Büyükelçi Faruk Kaymakçı:Mülteciler konusunda Türkiye üstünde düşen yükümlülüğü yerine getirdi (english)
Faruk Kaymakcı:Turkey to Europe: We did our part, now you do yours
Ankara pulled Europe out of the migration crisis. But the bloc hasn’t upheld its end of the bargain.
The humanitarian catastrophe that engulfed Europe in the summer of 2015, when hundreds of thousands fled war in Syria and conflicts in the Middle East and Northern Africa is now under control — in large part thanks to Turkey’s solidarity.
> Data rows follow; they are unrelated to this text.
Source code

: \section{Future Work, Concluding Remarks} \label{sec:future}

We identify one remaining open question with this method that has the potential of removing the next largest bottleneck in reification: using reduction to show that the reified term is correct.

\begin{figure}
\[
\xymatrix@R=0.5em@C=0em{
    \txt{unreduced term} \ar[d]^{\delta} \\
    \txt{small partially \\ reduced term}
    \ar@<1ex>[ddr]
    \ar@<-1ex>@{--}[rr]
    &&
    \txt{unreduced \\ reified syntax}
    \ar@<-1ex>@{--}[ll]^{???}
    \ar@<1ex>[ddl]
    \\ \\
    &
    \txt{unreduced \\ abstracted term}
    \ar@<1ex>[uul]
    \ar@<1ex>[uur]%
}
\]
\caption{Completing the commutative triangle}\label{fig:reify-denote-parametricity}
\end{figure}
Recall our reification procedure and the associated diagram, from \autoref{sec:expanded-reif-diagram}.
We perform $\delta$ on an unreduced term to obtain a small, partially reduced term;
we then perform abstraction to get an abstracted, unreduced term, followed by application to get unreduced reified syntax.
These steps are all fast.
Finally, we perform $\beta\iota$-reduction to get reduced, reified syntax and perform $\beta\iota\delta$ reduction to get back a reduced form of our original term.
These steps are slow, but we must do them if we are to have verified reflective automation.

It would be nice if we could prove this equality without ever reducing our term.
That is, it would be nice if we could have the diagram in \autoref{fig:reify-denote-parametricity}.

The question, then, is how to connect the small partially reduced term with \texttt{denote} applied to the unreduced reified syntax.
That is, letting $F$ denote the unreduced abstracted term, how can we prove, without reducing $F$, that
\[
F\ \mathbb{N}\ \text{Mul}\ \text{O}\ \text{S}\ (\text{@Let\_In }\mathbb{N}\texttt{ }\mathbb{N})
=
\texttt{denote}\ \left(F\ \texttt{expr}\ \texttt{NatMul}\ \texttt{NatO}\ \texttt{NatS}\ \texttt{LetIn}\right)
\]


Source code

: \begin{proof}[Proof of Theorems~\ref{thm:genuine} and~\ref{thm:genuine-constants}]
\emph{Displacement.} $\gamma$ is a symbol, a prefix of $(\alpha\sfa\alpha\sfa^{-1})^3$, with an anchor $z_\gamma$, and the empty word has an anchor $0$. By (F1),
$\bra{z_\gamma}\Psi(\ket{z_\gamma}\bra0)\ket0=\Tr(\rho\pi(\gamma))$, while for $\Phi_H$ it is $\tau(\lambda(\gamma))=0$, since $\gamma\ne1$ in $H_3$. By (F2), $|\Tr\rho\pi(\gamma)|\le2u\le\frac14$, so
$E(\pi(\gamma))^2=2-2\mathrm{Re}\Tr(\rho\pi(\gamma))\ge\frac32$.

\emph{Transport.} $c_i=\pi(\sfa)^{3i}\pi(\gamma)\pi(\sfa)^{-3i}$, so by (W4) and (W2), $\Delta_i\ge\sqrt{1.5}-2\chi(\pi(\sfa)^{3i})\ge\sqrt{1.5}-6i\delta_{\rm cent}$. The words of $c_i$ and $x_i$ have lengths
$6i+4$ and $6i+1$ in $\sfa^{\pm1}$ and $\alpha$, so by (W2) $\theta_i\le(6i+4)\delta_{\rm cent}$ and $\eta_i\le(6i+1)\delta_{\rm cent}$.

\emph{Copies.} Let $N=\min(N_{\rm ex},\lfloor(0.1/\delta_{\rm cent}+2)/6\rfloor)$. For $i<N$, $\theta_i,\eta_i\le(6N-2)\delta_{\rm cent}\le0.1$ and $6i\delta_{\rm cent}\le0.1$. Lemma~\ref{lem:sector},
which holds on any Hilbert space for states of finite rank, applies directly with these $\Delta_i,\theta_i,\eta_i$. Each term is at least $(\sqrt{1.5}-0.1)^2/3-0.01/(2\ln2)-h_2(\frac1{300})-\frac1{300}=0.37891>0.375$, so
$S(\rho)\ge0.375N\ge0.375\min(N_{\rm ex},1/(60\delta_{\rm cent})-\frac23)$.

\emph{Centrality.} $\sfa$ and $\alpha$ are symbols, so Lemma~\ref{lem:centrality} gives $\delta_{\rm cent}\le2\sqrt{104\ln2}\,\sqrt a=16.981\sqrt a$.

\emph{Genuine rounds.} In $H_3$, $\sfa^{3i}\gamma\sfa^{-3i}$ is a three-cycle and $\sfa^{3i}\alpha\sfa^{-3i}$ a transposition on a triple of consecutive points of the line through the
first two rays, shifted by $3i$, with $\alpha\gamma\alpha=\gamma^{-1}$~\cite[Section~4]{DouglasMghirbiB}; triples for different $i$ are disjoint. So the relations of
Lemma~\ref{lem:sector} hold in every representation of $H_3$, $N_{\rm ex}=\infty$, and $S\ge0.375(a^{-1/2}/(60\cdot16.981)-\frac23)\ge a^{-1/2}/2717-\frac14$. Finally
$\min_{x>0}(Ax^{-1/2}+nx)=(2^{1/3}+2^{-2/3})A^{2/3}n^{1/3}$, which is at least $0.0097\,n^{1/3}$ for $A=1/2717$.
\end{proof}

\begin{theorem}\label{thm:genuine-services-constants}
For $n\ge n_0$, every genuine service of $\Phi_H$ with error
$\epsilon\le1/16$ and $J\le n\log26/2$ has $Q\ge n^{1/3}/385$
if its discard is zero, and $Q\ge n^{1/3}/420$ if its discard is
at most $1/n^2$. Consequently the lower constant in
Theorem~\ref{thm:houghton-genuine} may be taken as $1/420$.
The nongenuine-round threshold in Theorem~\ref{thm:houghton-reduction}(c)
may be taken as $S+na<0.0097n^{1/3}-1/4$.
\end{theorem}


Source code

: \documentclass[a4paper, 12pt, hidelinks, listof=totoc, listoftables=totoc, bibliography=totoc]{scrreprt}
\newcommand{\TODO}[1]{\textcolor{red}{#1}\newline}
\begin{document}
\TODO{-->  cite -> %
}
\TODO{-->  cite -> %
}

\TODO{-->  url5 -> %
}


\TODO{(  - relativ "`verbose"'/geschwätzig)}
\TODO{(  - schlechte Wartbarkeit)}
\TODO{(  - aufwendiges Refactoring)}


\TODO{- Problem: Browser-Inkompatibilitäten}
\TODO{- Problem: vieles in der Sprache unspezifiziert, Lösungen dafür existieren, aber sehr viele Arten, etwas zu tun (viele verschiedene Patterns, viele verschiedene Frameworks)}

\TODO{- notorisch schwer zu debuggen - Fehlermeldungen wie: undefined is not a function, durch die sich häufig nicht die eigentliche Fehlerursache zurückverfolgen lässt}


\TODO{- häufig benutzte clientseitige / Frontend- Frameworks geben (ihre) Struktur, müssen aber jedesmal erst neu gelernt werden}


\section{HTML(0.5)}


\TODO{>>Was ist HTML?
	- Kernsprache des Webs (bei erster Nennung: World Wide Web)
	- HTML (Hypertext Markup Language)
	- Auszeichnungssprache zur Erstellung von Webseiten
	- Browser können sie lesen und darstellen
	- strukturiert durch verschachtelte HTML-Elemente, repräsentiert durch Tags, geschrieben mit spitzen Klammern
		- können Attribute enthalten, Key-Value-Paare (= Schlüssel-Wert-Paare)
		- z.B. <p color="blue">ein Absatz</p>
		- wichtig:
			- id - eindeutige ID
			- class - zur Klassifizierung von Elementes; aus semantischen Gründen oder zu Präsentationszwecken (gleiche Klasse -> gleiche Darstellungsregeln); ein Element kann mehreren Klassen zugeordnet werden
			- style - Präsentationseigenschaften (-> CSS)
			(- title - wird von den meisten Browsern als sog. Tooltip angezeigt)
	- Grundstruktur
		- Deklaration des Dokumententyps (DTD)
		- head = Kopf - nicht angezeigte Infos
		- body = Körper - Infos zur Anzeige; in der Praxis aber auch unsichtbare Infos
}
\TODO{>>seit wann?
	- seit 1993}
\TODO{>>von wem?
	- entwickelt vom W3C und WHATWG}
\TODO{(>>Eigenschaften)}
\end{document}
The European Union and Turkey both still face considerable pressure. The Syrian conflict alone displaced nearly 5 million people. In Europe, the crisis overwhelmed its southernmost countries and threatened one of its key principles: the freedom of movement.
Media reports have covered the hardships of Syrians who sought refuge in neighboring countries including Turkey — and rightly so. But the sheer scale of the burden Turkey is shouldering on Europe’s southern flank must not go unnoticed either.
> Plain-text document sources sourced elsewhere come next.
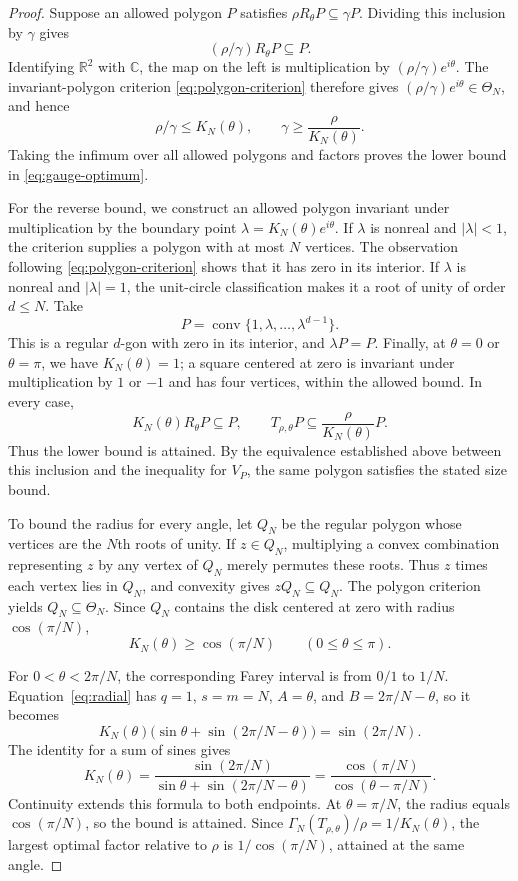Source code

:\documentclass[11pt,a4paper]{article}
\theoremstyle{definition}
\theoremstyle{remark}
\numberwithin{equation}{section}
\begin{document}
\begin{proof}
Suppose an allowed polygon $P$ satisfies $\rho R_\theta P\subseteq\gamma P$. Dividing this inclusion by $\gamma$ gives
\[
 (\rho/\gamma)R_\theta P\subseteq P.
\]
Identifying $\mathbb R^2$ with $\mathbb C$, the map on the left is multiplication by $(\rho/\gamma)e^{i\theta}$. The invariant-polygon criterion \eqref{eq:polygon-criterion} therefore gives $(\rho/\gamma)e^{i\theta}\in\Theta_N$, and hence
\[
 \rho/\gamma\le K_N(\theta),\qquad
 \gamma\ge\frac{\rho}{K_N(\theta)}.
\]
Taking the infimum over all allowed polygons and factors proves the lower bound in \eqref{eq:gauge-optimum}.

For the reverse bound, we construct an allowed polygon invariant under multiplication by the boundary point $\lambda=K_N(\theta)e^{i\theta}$. If $\lambda$ is nonreal and $|\lambda|<1$, the criterion supplies a polygon with at most $N$ vertices. The observation following \eqref{eq:polygon-criterion} shows that it has zero in its interior. If $\lambda$ is nonreal and $|\lambda|=1$, the unit-circle classification makes it a root of unity of order $d\le N$. Take
\[
 P=\operatorname{conv}\{1,\lambda,\ldots,\lambda^{d-1}\}.
\]
This is a regular $d$-gon with zero in its interior, and $\lambda P=P$. Finally, at $\theta=0$ or $\theta=\pi$, we have $K_N(\theta)=1$; a square centered at zero is invariant under multiplication by $1$ or $-1$ and has four vertices, within the allowed bound.
In every case,
\[
 K_N(\theta)R_\theta P\subseteq P,
 \qquad
 T_{\rho,\theta}P\subseteq\frac{\rho}{K_N(\theta)}P.
\]
Thus the lower bound is attained. By the equivalence established above between this inclusion and the inequality for $V_P$, the same polygon satisfies the stated size bound.

To bound the radius for every angle, let $Q_N$ be the regular polygon whose vertices are the $N$th roots of unity. If $z\in Q_N$, multiplying a convex combination representing $z$ by any vertex of $Q_N$ merely permutes these roots. Thus $z$ times each vertex lies in $Q_N$, and convexity gives $zQ_N\subseteq Q_N$. The polygon criterion yields $Q_N\subseteq\Theta_N$. Since $Q_N$ contains the disk centered at zero with radius $\cos(\pi/N)$,
\[
 K_N(\theta)\ge\cos(\pi/N)\qquad(0\le\theta\le\pi).
\]

For $0<\theta<2\pi/N$, the corresponding Farey interval is from $0/1$ to $1/N$. Equation~\eqref{eq:radial} has $q=1$, $s=m=N$, $A=\theta$, and $B=2\pi/N-\theta$, so it becomes
\[
 K_N(\theta)\bigl(\sin\theta+\sin(2\pi/N-\theta)\bigr)
 =\sin(2\pi/N).
\]
The identity for a sum of sines gives
\[
 K_N(\theta)=
 \frac{\sin(2\pi/N)}{\sin\theta+\sin(2\pi/N-\theta)}
 =\frac{\cos(\pi/N)}{\cos(\theta-\pi/N)}.
\]
Continuity extends this formula to both endpoints. At $\theta=\pi/N$, the radius equals $\cos(\pi/N)$, so the bound is attained. Since $\Gamma_N(T_{\rho,\theta})/\rho=1/K_N(\theta)$, the largest optimal factor relative to $\rho$ is $1/\cos(\pi/N)$, attained at the same angle.
\end{proof}
\end{document}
Turkey has kept its borders open to people fleeing bloodshed and turmoil. It has accepted 3.2 million Syrians and 300,000 Iraqis and Afghans, with no discrimination based on their religion, sect, gender or ethnicity, making it one of the largest refugee-hosting countries in the world.
Turkey has so far spent approximately $30 billion — 3.5 percent of its GDP — to support refugees living inside its borders and help them to integrate socially and economically. Most of the 3.5 million people under temporary protection in Turkey live outside its temporary protection centers and live peacefully alongside the Turkish population.